Only one stretch of the data below is wanted: the lines from the one with "Let $F \in \HI$." through the one with "can be achieved.", repeated exactly.

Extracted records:
○ ○ ○
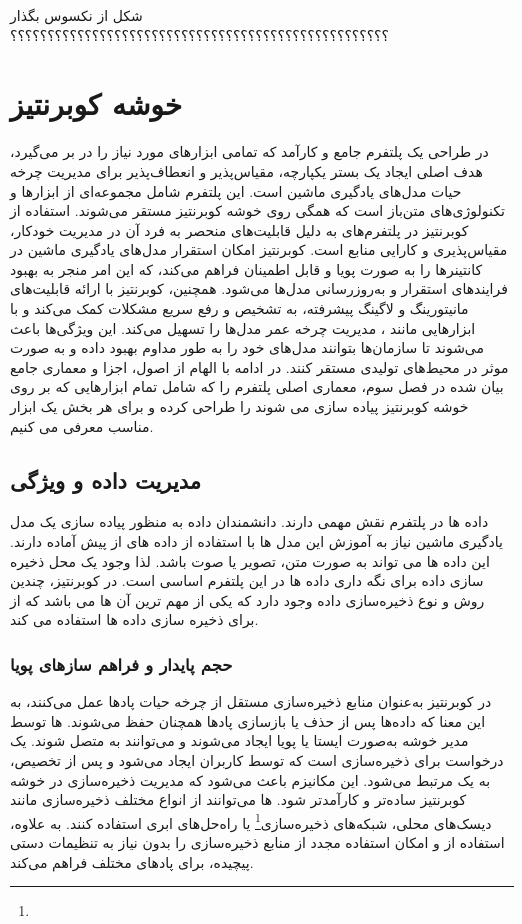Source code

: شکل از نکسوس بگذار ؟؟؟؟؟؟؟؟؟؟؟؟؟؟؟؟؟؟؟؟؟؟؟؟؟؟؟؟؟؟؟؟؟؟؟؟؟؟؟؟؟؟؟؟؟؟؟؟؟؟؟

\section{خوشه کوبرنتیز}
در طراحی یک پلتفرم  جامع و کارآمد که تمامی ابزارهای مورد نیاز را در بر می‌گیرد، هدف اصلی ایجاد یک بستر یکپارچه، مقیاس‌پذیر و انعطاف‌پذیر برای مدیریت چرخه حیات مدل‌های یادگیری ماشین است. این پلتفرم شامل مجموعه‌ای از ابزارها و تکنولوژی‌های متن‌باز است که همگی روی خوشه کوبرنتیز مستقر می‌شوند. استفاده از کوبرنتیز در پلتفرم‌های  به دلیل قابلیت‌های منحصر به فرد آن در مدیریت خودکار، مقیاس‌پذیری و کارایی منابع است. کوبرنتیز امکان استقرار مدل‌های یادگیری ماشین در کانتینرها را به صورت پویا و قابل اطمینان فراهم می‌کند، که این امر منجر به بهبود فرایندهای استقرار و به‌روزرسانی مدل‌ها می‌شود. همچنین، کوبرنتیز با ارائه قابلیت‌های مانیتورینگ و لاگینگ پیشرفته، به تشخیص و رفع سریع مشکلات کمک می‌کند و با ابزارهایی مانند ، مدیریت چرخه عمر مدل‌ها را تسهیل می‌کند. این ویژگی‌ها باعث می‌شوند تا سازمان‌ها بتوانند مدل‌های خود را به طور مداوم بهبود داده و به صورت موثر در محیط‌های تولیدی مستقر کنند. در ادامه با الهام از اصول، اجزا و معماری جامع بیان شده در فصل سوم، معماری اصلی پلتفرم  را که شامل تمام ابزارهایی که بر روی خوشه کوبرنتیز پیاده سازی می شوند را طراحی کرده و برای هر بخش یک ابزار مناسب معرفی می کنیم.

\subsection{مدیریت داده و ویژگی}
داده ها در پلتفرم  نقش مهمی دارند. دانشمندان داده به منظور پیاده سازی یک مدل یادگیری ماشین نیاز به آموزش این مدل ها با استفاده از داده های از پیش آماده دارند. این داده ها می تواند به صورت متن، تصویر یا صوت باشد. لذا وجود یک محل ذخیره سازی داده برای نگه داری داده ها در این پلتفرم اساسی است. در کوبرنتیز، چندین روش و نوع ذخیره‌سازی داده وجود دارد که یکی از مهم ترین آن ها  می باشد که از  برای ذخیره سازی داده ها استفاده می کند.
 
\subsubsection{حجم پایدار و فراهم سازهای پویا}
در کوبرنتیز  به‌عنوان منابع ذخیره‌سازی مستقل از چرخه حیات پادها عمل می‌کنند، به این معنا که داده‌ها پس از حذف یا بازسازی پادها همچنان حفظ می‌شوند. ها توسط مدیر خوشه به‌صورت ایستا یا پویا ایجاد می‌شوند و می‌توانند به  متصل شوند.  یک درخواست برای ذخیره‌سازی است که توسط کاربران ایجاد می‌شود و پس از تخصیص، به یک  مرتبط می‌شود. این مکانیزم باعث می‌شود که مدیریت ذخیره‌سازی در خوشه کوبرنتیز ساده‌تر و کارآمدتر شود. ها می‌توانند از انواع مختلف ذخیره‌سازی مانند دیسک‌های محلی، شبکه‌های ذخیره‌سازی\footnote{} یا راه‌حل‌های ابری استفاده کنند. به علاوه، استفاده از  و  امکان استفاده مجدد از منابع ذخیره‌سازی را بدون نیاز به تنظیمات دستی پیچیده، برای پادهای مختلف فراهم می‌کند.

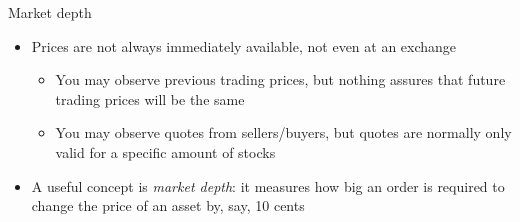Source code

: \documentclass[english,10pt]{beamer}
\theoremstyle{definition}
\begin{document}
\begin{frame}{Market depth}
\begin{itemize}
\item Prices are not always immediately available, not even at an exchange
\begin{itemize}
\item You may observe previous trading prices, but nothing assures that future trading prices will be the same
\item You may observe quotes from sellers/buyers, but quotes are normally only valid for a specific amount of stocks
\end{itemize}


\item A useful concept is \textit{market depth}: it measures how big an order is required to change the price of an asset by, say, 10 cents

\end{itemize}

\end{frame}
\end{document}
○ ○ ○
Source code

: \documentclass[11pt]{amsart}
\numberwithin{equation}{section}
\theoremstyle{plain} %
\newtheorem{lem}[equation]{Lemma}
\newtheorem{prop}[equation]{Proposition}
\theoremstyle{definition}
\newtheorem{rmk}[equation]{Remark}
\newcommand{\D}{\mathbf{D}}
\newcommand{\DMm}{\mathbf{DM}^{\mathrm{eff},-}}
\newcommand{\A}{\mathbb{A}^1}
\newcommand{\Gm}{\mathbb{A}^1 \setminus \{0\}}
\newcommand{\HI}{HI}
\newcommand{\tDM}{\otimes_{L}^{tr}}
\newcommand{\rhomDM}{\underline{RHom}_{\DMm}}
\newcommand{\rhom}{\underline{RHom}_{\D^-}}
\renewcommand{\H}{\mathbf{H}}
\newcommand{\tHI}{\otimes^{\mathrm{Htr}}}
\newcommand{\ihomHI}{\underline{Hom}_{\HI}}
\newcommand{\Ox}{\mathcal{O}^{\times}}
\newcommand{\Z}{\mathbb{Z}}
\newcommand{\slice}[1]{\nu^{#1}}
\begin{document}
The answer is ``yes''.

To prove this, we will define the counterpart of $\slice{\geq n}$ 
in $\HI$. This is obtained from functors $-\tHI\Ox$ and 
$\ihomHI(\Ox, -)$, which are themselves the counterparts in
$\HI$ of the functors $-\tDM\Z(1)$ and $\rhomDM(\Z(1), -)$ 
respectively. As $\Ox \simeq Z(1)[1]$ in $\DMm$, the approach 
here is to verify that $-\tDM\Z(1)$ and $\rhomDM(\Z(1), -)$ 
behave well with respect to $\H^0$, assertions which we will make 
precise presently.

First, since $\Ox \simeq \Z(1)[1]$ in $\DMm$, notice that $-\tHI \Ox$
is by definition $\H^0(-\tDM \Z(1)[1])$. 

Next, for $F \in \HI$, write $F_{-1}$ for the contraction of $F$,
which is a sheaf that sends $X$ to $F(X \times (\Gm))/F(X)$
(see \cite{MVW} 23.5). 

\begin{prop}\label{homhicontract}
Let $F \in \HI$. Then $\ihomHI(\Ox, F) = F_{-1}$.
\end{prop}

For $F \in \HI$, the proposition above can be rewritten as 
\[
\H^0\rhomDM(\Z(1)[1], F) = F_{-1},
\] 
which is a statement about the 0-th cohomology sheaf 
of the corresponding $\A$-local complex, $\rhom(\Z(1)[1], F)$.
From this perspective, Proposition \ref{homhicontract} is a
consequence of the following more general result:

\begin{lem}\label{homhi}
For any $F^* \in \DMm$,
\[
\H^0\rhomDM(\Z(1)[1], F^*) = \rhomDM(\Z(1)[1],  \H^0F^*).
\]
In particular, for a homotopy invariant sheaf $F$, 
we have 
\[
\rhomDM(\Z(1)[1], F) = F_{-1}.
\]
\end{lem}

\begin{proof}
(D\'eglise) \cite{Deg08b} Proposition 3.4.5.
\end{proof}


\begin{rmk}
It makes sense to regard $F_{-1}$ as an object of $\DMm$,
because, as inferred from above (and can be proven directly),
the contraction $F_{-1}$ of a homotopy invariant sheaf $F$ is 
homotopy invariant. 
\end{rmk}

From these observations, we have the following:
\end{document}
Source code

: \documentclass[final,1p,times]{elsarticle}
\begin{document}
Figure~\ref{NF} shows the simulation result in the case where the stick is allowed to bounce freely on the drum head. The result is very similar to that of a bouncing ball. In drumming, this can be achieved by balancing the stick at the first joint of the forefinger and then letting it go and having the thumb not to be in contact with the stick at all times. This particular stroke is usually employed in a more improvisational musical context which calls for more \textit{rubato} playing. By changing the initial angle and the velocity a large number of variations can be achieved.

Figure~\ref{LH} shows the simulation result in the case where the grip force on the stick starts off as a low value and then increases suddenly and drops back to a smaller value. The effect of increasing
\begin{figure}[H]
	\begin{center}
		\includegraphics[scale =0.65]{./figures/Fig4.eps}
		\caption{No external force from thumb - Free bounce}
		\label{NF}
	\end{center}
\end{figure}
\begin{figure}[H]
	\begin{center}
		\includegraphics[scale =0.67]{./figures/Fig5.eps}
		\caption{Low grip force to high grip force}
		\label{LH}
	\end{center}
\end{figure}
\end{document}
○ ○ ○
▶ [ANSWER BOX]
Let $F \in \HI$. Then $\ihomHI(\Ox, F) = F_{-1}$.
\end{prop}

For $F \in \HI$, the proposition above can be rewritten as 
\[
\H^0\rhomDM(\Z(1)[1], F) = F_{-1},
\] 
which is a statement about the 0-th cohomology sheaf 
of the corresponding $\A$-local complex, $\rhom(\Z(1)[1], F)$.
From this perspective, Proposition \ref{homhicontract} is a
consequence of the following more general result:

\begin{lem}\label{homhi}
For any $F^* \in \DMm$,
\[
\H^0\rhomDM(\Z(1)[1], F^*) = \rhomDM(\Z(1)[1],  \H^0F^*).
\]
In particular, for a homotopy invariant sheaf $F$, 
we have 
\[
\rhomDM(\Z(1)[1], F) = F_{-1}.
\]
\end{lem}

\begin{proof}
(D\'eglise) \cite{Deg08b} Proposition 3.4.5.
\end{proof}


\begin{rmk}
It makes sense to regard $F_{-1}$ as an object of $\DMm$,
because, as inferred from above (and can be proven directly),
the contraction $F_{-1}$ of a homotopy invariant sheaf $F$ is 
homotopy invariant. 
\end{rmk}

From these observations, we have the following:
\end{document}
Source code

: \documentclass[final,1p,times]{elsarticle}
\begin{document}
Figure~\ref{NF} shows the simulation result in the case where the stick is allowed to bounce freely on the drum head. The result is very similar to that of a bouncing ball. In drumming, this can be achieved by balancing the stick at the first joint of the forefinger and then letting it go and having the thumb not to be in contact with the stick at all times. This particular stroke is usually employed in a more improvisational musical context which calls for more \textit{rubato} playing. By changing the initial angle and the velocity a large number of variations can be achieved.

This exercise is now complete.